Brand, Stewart. Time and Responsibility.
New York: 1999
Pages 34 and 83
In recent years a few scientists (such as R.V. O'Neill and C.S. Holling) have been probing a similar issue in ecological systems: How do they manage change, and how do they absorb and incorporate shocks? The answer appears to lie in the relationship between components in a system that have different change rates and different scales of size. Instead of breaking under stress like something brittle these systems yield as if they were malleable. Some parts respond quickly to the shock, allowing slower parts to ignore the shock and maintain their steady duties of system continuity.
The combination of fast and slow components makes the system resilient, along with the way the differently paced parts affect each other. Fast learns, slow remembers. Fast proposes, slow disposes. Fast is discontinuous, slow is continuous. Fast and small instructs slow and big by accrued innovation and occasional revolution. Slow and big controls small and fast by constraint and constancy. Fast gets all our attention, slow has all the power. All durable dynamic systems have this sort of structure; it is what makes them adaptable and robust….

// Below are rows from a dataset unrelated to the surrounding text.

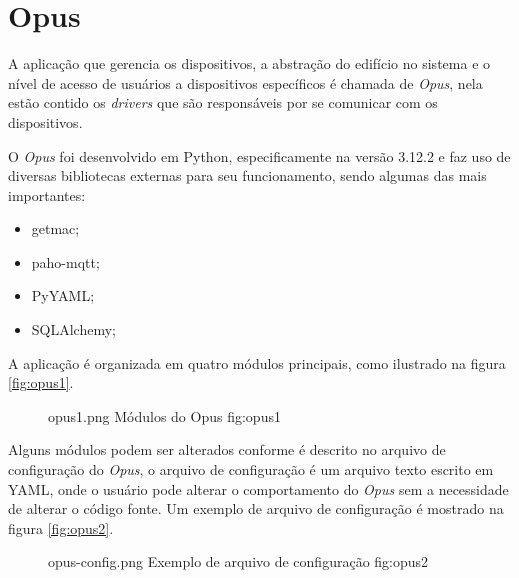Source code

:\chapter{\textbf{Opus}}
\label{opus}

A aplicação que gerencia os dispositivos, a abstração do edifício no sistema e o nível de acesso de usuários a dispositivos específicos
é chamada de \emph{Opus}, nela estão contido os \emph{drivers} que são responsáveis por se comunicar com os dispositivos.

O \emph{Opus} foi desenvolvido em Python, especificamente na versão 3.12.2 e faz uso de diversas bibliotecas externas para seu funcionamento,
sendo algumas das mais importantes:
\begin{itemize}
    \item getmac;
    \item paho-mqtt;
    \item PyYAML;
    \item SQLAlchemy;
\end{itemize}

A aplicação é organizada em quatro módulos principais, como ilustrado na figura \ref{fig:opus1}.
\begin{figure}[h!]
    {opus1.png}
    {Módulos do Opus}
    {fig:opus1}
\end{figure}

Alguns módulos podem ser alterados conforme é descrito no arquivo de configuração do \emph{Opus}, o arquivo de configuração é um arquivo texto
escrito em YAML, onde o usuário pode alterar o comportamento do \emph{Opus} sem a necessidade de alterar o código fonte.
Um exemplo de arquivo de configuração é mostrado na figura \ref{fig:opus2}.
\begin{figure}[h!]
    {opus-config.png}
    {Exemplo de arquivo de configuração}
    {fig:opus2}
\end{figure}
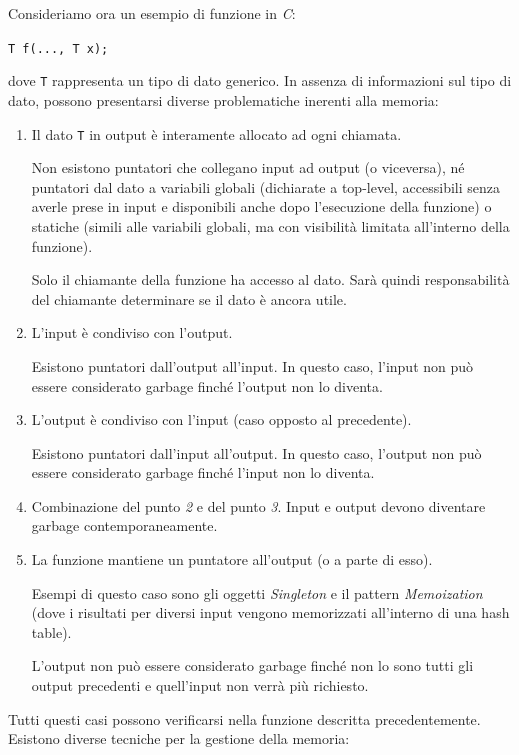\documentclass{article}
\begin{document}
Consideriamo ora un esempio di funzione in \textit{C}:
\begin{center}
    \texttt{T f(..., T x);}
\end{center}
dove \texttt{T} rappresenta un tipo di dato generico. In assenza di informazioni sul tipo di dato, possono presentarsi diverse problematiche inerenti alla memoria:
\begin{enumerate}
    \item Il dato \texttt{T} in output è interamente allocato ad ogni chiamata. 
    
    Non esistono puntatori che collegano input ad output (o viceversa), né puntatori dal dato a variabili globali (dichiarate a top-level, accessibili senza averle prese in input e disponibili anche dopo l'esecuzione della funzione) o statiche (simili alle variabili globali, ma con visibilità limitata all'interno della funzione).
    
    Solo il chiamante della funzione ha accesso al dato. Sarà quindi responsabilità del chiamante determinare se il dato è ancora utile.
    \item L'input è condiviso con l'output.
    
    Esistono puntatori dall'output all'input. In questo caso, l'input non può essere considerato garbage finché l'output non lo diventa.
    \item L'output è condiviso con l'input (caso opposto al precedente).
    
    Esistono puntatori dall'input all'output. In questo caso, l'output non può essere considerato garbage finché l'input non lo diventa.
    \item Combinazione del punto \textit{2} e del punto \textit{3}. Input e output devono diventare garbage contemporaneamente.
    \item La funzione mantiene un puntatore all'output (o a parte di esso). 
    
    Esempi di questo caso sono gli oggetti \textit{Singleton} e il pattern \textit{Memoization} (dove i risultati per diversi input vengono memorizzati all'interno di una hash table).

    L'output non può essere considerato garbage finché non lo sono tutti gli output precedenti e quell'input non verrà più richiesto.
\end{enumerate}
Tutti questi casi possono verificarsi nella funzione descritta precedentemente.\vspace{14pt}\\
Esistono diverse tecniche per la gestione della memoria:
\end{document}
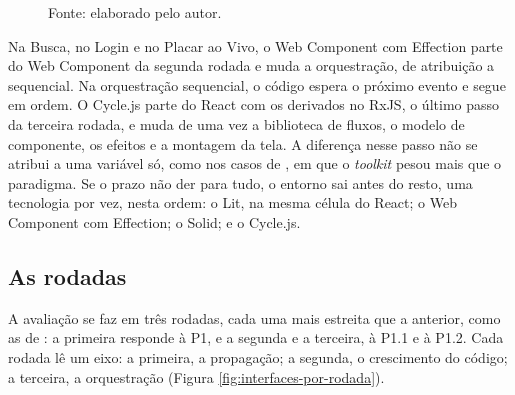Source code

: \begin{figure}[htbp]

\small Fonte: elaborado pelo autor.
\end{figure}

Na Busca, no Login e no Placar ao Vivo, o Web Component com Effection
parte do Web Component da segunda rodada e muda a orquestração, de
atribuição a sequencial.
Na orquestração sequencial, o código espera o próximo evento e segue
em ordem.
O Cycle.js parte do React com os derivados no RxJS, o último passo da
terceira rodada, e muda de uma vez a biblioteca de fluxos, o modelo de
componente, os efeitos e a montagem da tela.
A diferença nesse passo não se atribui a uma variável só, como nos
casos de \textcite[p. 23]{kiss2014}, em que o \emph{toolkit} pesou mais
que o paradigma.
Se o prazo não der para tudo, o entorno sai antes do resto, uma
tecnologia por vez, nesta ordem: o Lit, na mesma célula do React; o
Web Component com Effection; o Solid; e o Cycle.js.
\subsection{As rodadas}
\label{sec:as-rodadas}

A avaliação se faz em três rodadas, cada uma mais estreita que a
anterior, como as de \textcite[p. 3]{kiss2014}: a primeira responde à
P1, e a segunda e a terceira, à P1.1 e à P1.2.
Cada rodada lê um eixo: a primeira, a propagação; a segunda, o
crescimento do código; a terceira, a orquestração
(Figura \ref{fig:interfaces-por-rodada}).

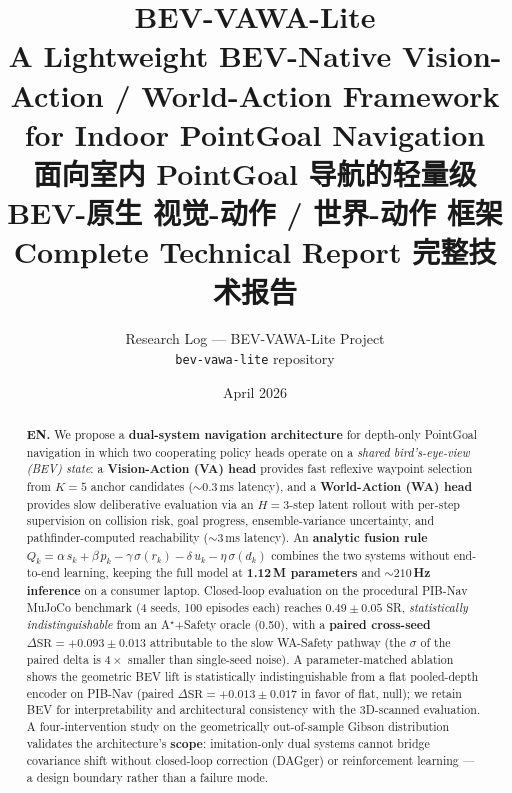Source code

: \documentclass[11pt,a4paper]{article}
\title{\textbf{BEV-VAWA-Lite}\\[2pt]
       \normalsize A Lightweight BEV-Native Vision-Action / World-Action Framework\\
       for Indoor PointGoal Navigation\\[4pt]
       \normalsize\color{zhcol}\textsf{面向室内 PointGoal 导航的轻量级 BEV-原生 视觉-动作 / 世界-动作 框架}\\[10pt]
       \large Complete Technical Report \quad\color{zhcol}\textsf{完整技术报告}}
\author{Research Log — BEV-VAWA-Lite Project\\
        \small \texttt{bev-vawa-lite} repository}
\date{April 2026}
\begin{document}
\maketitle

\begin{abstract}\noindent
\textbf{EN.} We propose a \textbf{dual-system navigation architecture}
for depth-only PointGoal navigation in which two cooperating policy
heads operate on a \emph{shared bird's-eye-view (BEV) state}: a
\textbf{Vision-Action (VA) head} provides fast reflexive waypoint
selection from $K{=}5$ anchor candidates ($\sim\!0.3$\,ms latency), and
a \textbf{World-Action (WA) head} provides slow deliberative
evaluation via an $H{=}3$-step latent rollout with per-step
supervision on collision risk, goal progress, ensemble-variance
uncertainty, and pathfinder-computed reachability ($\sim\!3$\,ms
latency). An \textbf{analytic fusion rule}
$Q_k = \alpha\,s_k + \beta\,p_k - \gamma\,\sigma(r_k) - \delta\,u_k -
\eta\,\sigma(d_k)$ combines the two systems without end-to-end
learning, keeping the full model at \textbf{1.12\,M parameters} and
\textbf{$\sim\!210$\,Hz inference} on a consumer laptop. Closed-loop
evaluation on the procedural PIB-Nav MuJoCo benchmark (4 seeds, 100
episodes each) reaches $0.49 \pm 0.05$ SR, \emph{statistically
indistinguishable} from an A$^\star$+Safety oracle (0.50), with a
\textbf{paired cross-seed $\Delta \mathrm{SR} = +0.093 \pm 0.013$}
attributable to the slow WA-Safety pathway (the $\sigma$ of the paired
delta is $4\times$ smaller than single-seed noise). A parameter-matched
ablation shows the geometric BEV lift is statistically indistinguishable
from a flat pooled-depth encoder on PIB-Nav (paired
$\Delta \mathrm{SR} = +0.013 \pm 0.017$ in favor of flat, null);
we retain BEV for interpretability and architectural consistency with
the 3D-scanned evaluation. A four-intervention study on the
geometrically out-of-sample Gibson distribution validates the
architecture's \textbf{scope}: imitation-only dual systems cannot
bridge covariance shift without closed-loop correction (DAGger) or
reinforcement learning — a design boundary rather than a failure mode.


\end{abstract}
\end{document}
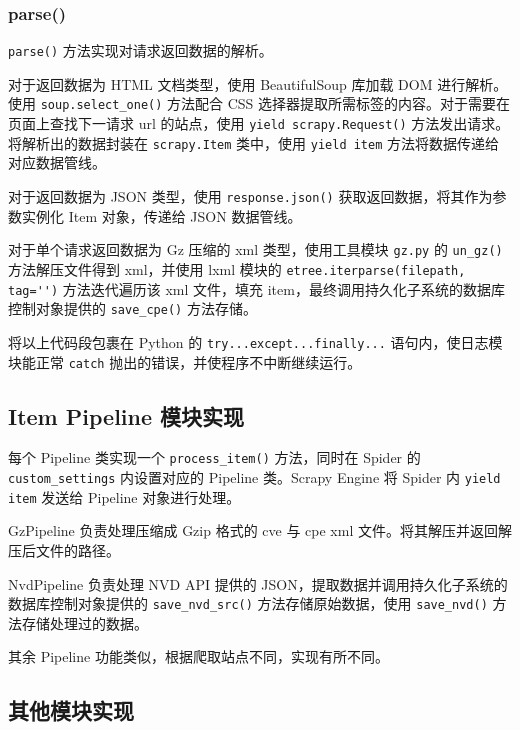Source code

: \documentclass[a4paper,AutoFakeBold,oneside,12pt]{book}
\begin{document}
\subsubsection{parse()}

\lstinline[style = python]|parse()| 方法实现对请求返回数据的解析。

对于返回数据为 HTML 文档类型，使用 BeautifulSoup 库加载 DOM 进行解析。使用 \lstinline[style = python]|soup.select_one()| 方法配合 CSS 选择器提取所需标签的内容。对于需要在页面上查找下一请求 url 的站点，使用 \lstinline[style = python]|yield scrapy.Request()| 方法发出请求。将解析出的数据封装在 \lstinline[style = python]|scrapy.Item| 类中，使用 \lstinline[style = python]|yield item| 方法将数据传递给对应数据管线。

对于返回数据为 JSON 类型，使用 \lstinline[style = python]|response.json()| 获取返回数据，将其作为参数实例化 Item 对象，传递给 JSON 数据管线。

对于单个请求返回数据为 Gz 压缩的 xml 类型，使用工具模块 \lstinline[style = python]|gz.py| 的 \lstinline[style = python]|un_gz()| 方法解压文件得到 xml，并使用 lxml 模块的 \lstinline[style = python]|etree.iterparse(filepath, tag='')| 方法迭代遍历该 xml 文件，填充 item，最终调用持久化子系统的数据库控制对象提供的 \lstinline[style = python]|save_cpe()| 方法存储。

将以上代码段包裹在 Python 的 \lstinline|try...except...finally...| 语句内，使日志模块能正常 \lstinline|catch| 抛出的错误，并使程序不中断继续运行。

\subsection{Item Pipeline 模块实现}

每个 Pipeline 类实现一个 \lstinline[style = python]|process_item()| 方法，同时在 Spider 的 \lstinline[style = python]|custom_settings| 内设置对应的 Pipeline 类。Scrapy Engine 将 Spider 内 \lstinline[style = python]|yield item| 发送给 Pipeline 对象进行处理。

GzPipeline 负责处理压缩成 Gzip 格式的 cve 与 cpe xml 文件。将其解压并返回解压后文件的路径。

NvdPipeline 负责处理 NVD API 提供的 JSON，提取数据并调用持久化子系统的数据库控制对象提供的 \lstinline|save_nvd_src()| 方法存储原始数据，使用 \lstinline|save_nvd()| 方法存储处理过的数据。

其余 Pipeline 功能类似，根据爬取站点不同，实现有所不同。

\subsection{其他模块实现}
\end{document}
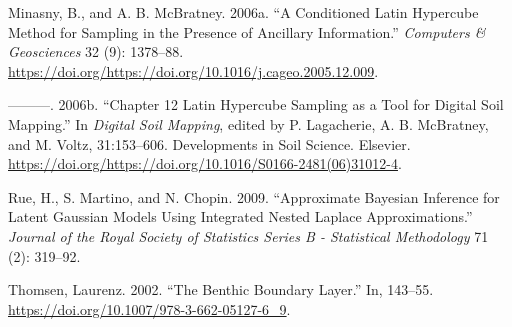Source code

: \documentclass[a4paper]{article}
\begin{document}
\leavevmode\hypertarget{ref-Minasny-2006-1378}{}%
Minasny, B., and A. B. McBratney. 2006a. ``A Conditioned Latin Hypercube
Method for Sampling in the Presence of Ancillary Information.''
\emph{Computers \& Geosciences} 32 (9): 1378--88.
\url{https://doi.org/https://doi.org/10.1016/j.cageo.2005.12.009}.

\leavevmode\hypertarget{ref-Minasny-2006-153}{}%
---------. 2006b. ``Chapter 12 Latin Hypercube Sampling as a Tool for
Digital Soil Mapping.'' In \emph{Digital Soil Mapping}, edited by P.
Lagacherie, A. B. McBratney, and M. Voltz, 31:153--606. Developments in
Soil Science. Elsevier.
\url{https://doi.org/https://doi.org/10.1016/S0166-2481(06)31012-4}.

\leavevmode\hypertarget{ref-Rue-2009-319}{}%
Rue, H., S. Martino, and N. Chopin. 2009. ``Approximate Bayesian
Inference for Latent Gaussian Models Using Integrated Nested Laplace
Approximations.'' \emph{Journal of the Royal Society of Statistics
Series B - Statistical Methodology} 71 (2): 319--92.

\leavevmode\hypertarget{ref-Thomsen-2002-2002}{}%
Thomsen, Laurenz. 2002. ``The Benthic Boundary Layer.'' In, 143--55.
\url{https://doi.org/10.1007/978-3-662-05127-6_9}.
%


\end{document}
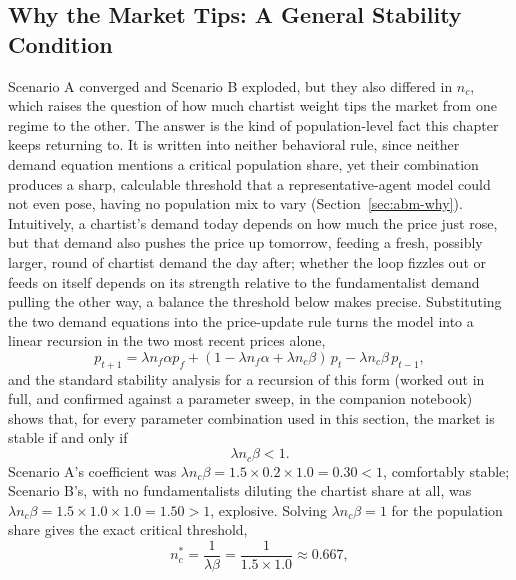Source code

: \documentclass[../ai_in_finance]{subfiles}
\begin{document}
\subsection{Why the Market Tips: A General Stability Condition}
\label{sec:abm-stability}

Scenario A converged and Scenario B exploded, but they also differed in $n_c$, which raises the question of how much chartist weight tips the market from one regime to the other. The answer is the kind of population-level fact this chapter keeps returning to. It is written into neither behavioral rule, since neither demand equation mentions a critical population share, yet their combination produces a sharp, calculable threshold that a representative-agent model could not even pose, having no population mix to vary (Section~\ref{sec:abm-why}). Intuitively, a chartist's demand today depends on how much the price just rose, but that demand also pushes the price up tomorrow, feeding a fresh, possibly larger, round of chartist demand the day after; whether the loop fizzles out or feeds on itself depends on its strength relative to the fundamentalist demand pulling the other way, a balance the threshold below makes precise. Substituting the two demand equations into the price-update rule turns the model into a linear recursion in the
two most recent prices alone,
\begin{equation}
p_{t+1} = \lambda n_f\alpha p_f + (1-\lambda n_f\alpha+\lambda n_c\beta)\,p_t - \lambda n_c\beta\,p_{t-1},
\label{eq:abm-recursion}
\end{equation} 
and the standard stability analysis for a recursion of this form (worked out in full, and confirmed against a parameter sweep, 
in the companion notebook) shows that, for every parameter combination used in this section, the market is stable if and only if
\begin{equation}
\lambda n_c \beta < 1.
\label{eq:abm-stability}
\end{equation}
Scenario A's coefficient was $\lambda n_c \beta = 1.5 \times 0.2 \times 1.0 = 0.30 < 1$, comfortably stable; Scenario B's, with no fundamentalists diluting the chartist share at all, was $\lambda n_c \beta = 1.5 \times 1.0 \times 1.0 = 1.50 > 1$, explosive. Solving $\lambda n_c \beta = 1$ for the population share gives the exact critical threshold,
\begin{equation*}
n_c^{*} = \frac{1}{\lambda \beta} = \frac{1}{1.5 \times 1.0} \approx 0.667,
\end{equation*}
\end{document}
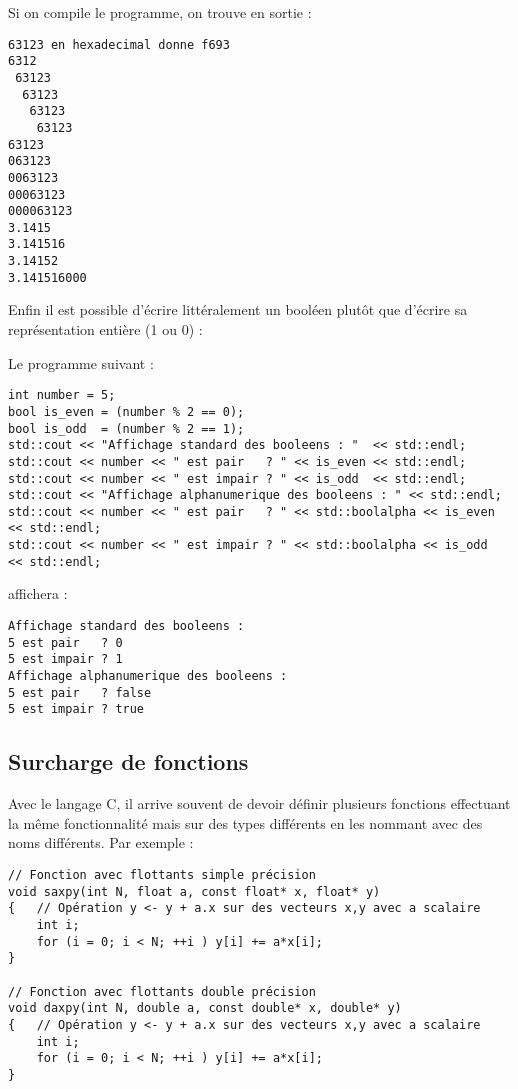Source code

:Si on compile le programme, on trouve en sortie :
\begin{Verbatim}[frame=single]
63123 en hexadecimal donne f693
6312
 63123
  63123
   63123
    63123
63123
063123
0063123
00063123
000063123
3.1415
3.141516
3.14152
3.141516000
\end{Verbatim}

Enfin il est possible d'écrire littéralement un booléen plutôt que d'écrire sa représentation entière (1 ou 0) :

Le programme suivant :
\begin{lstlisting}
int number = 5;
bool is_even = (number % 2 == 0);
bool is_odd  = (number % 2 == 1);
std::cout << "Affichage standard des booleens : "  << std::endl;
std::cout << number << " est pair   ? " << is_even << std::endl;
std::cout << number << " est impair ? " << is_odd  << std::endl;
std::cout << "Affichage alphanumerique des booleens : " << std::endl;
std::cout << number << " est pair   ? " << std::boolalpha << is_even << std::endl;
std::cout << number << " est impair ? " << std::boolalpha << is_odd  << std::endl;
\end{lstlisting}

affichera :

\begin{verbatim}
Affichage standard des booleens : 
5 est pair   ? 0
5 est impair ? 1
Affichage alphanumerique des booleens : 
5 est pair   ? false
5 est impair ? true
\end{verbatim}

\subsection{Surcharge de fonctions}

Avec le langage C, il arrive souvent de devoir définir plusieurs fonctions effectuant la même fonctionnalité mais sur des types différents en les nommant avec des noms différents. Par exemple :

\begin{lstlisting}[caption=Exemple de deux fonctions C effectuant la même opération sur des types différents]
// Fonction avec flottants simple précision
void saxpy(int N, float a, const float* x, float* y)
{   // Opération y <- y + a.x sur des vecteurs x,y avec a scalaire
    int i;
    for (i = 0; i < N; ++i ) y[i] += a*x[i];
}

// Fonction avec flottants double précision
void daxpy(int N, double a, const double* x, double* y)
{   // Opération y <- y + a.x sur des vecteurs x,y avec a scalaire
    int i;
    for (i = 0; i < N; ++i ) y[i] += a*x[i];
}
\end{lstlisting}

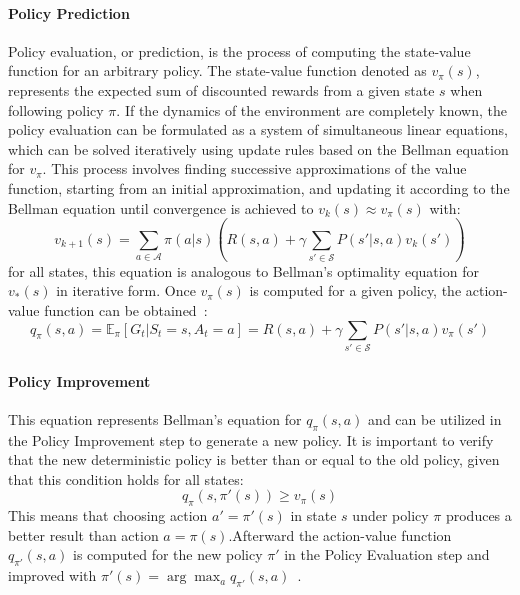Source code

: \documentclass[../xlapes02]{subfiles}
\begin{document}
    \paragraph{Policy Prediction}\label{par:policy-prediction}
    Policy evaluation, or prediction, is the process of computing the state-value function for an arbitrary policy. The state-value function denoted as $v_\pi(s)$, represents the expected sum of discounted rewards from a given state $s$ when following policy $\pi$. If the dynamics of the environment are completely known, the policy evaluation can be formulated as a system of simultaneous linear equations, which can be solved iteratively using update rules based on the Bellman equation for $v_\pi$. This process involves finding successive approximations of the value function, starting from an initial approximation, and updating it according to the Bellman equation until convergence is achieved to $v_k(s) \approx v_{\pi}(s)$ with:
    \begin{equation}
        v_{k+1}(s)=\sum_{a\in\mathcal{A}}\pi(a|s)\left(R(s,a)+\gamma\sum_{s'\in\mathcal{S}}P(s'|s,a)v_k(s')\right)
    \end{equation}
    for all states, this equation is analogous to Bellman's optimality equation for $v_*(s)$ in iterative form. Once $v_\pi(s)$ is computed for a given policy, the action-value function can be obtained~\cite{sutton2018reinforcement, FITMT25127}:
    \begin{equation}
        q_{\pi}(s,a)=\mathbb{E}_{\pi}[G_t|S_t=s,A_t=a]=R(s,a)+\gamma\sum_{s'\in\mathcal{S}}P(s'|s,a)v_{\pi}(s')
    \end{equation}

    \paragraph{Policy Improvement}\label{par:policy-improvement}
    This equation represents Bellman's equation for $q_\pi(s,a)$ and can be utilized in the Policy Improvement step to generate a new policy. It is important to verify that the new deterministic policy is better than or equal to the old policy, given that this condition holds for all states:
    \begin{equation}
        q_{\pi}(s,\pi'(s))\geq v_{\pi}(s)
    \end{equation}
    This means that choosing action $a' = \pi'(s)$ in state $s$ under policy $\pi$ produces a better result than action $a = \pi(s)$.Afterward the action-value function $q_{\pi'}(s, a)$ is computed for the new policy $\pi'$ in the Policy Evaluation step and improved with $\pi'(s) = \arg\max_a q_{\pi'}(s, a)$~\cite{sutton2018reinforcement, FITMT25127}.
\end{document}
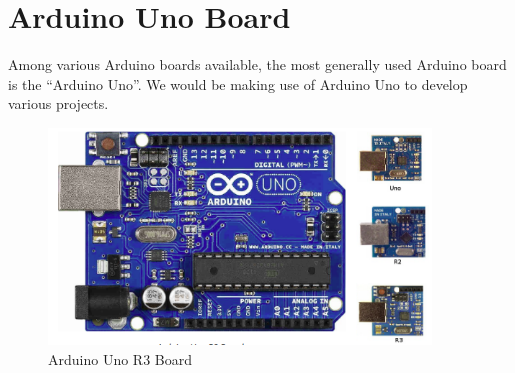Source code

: \begin{figure}[htp]
\end{figure}
\section{Arduino Uno Board}
Among various Arduino boards available, the most generally used Arduino board is the “Arduino Uno”. We would be making use of Arduino Uno to develop various projects.\\

\begin{figure}
    \centering
    \includegraphics[width=4in]{Chapters/images/arduinor3.png}
    \caption{Arduino Uno R3 Board}
    \label{fig:my_label}
\end{figure}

Fixing digital discontinuity sounds like exactly the kind of problem that fast-moving computer technology should be able to solve; but it can't because fast-moving computer technology is the problem. By constantly accelerating its own capabilities (making faster, cheaper, sharper tools that make ever faster, cheaper, sharper tools) the technology is just as constantly self-obsolescing. The great creator is the great eraser.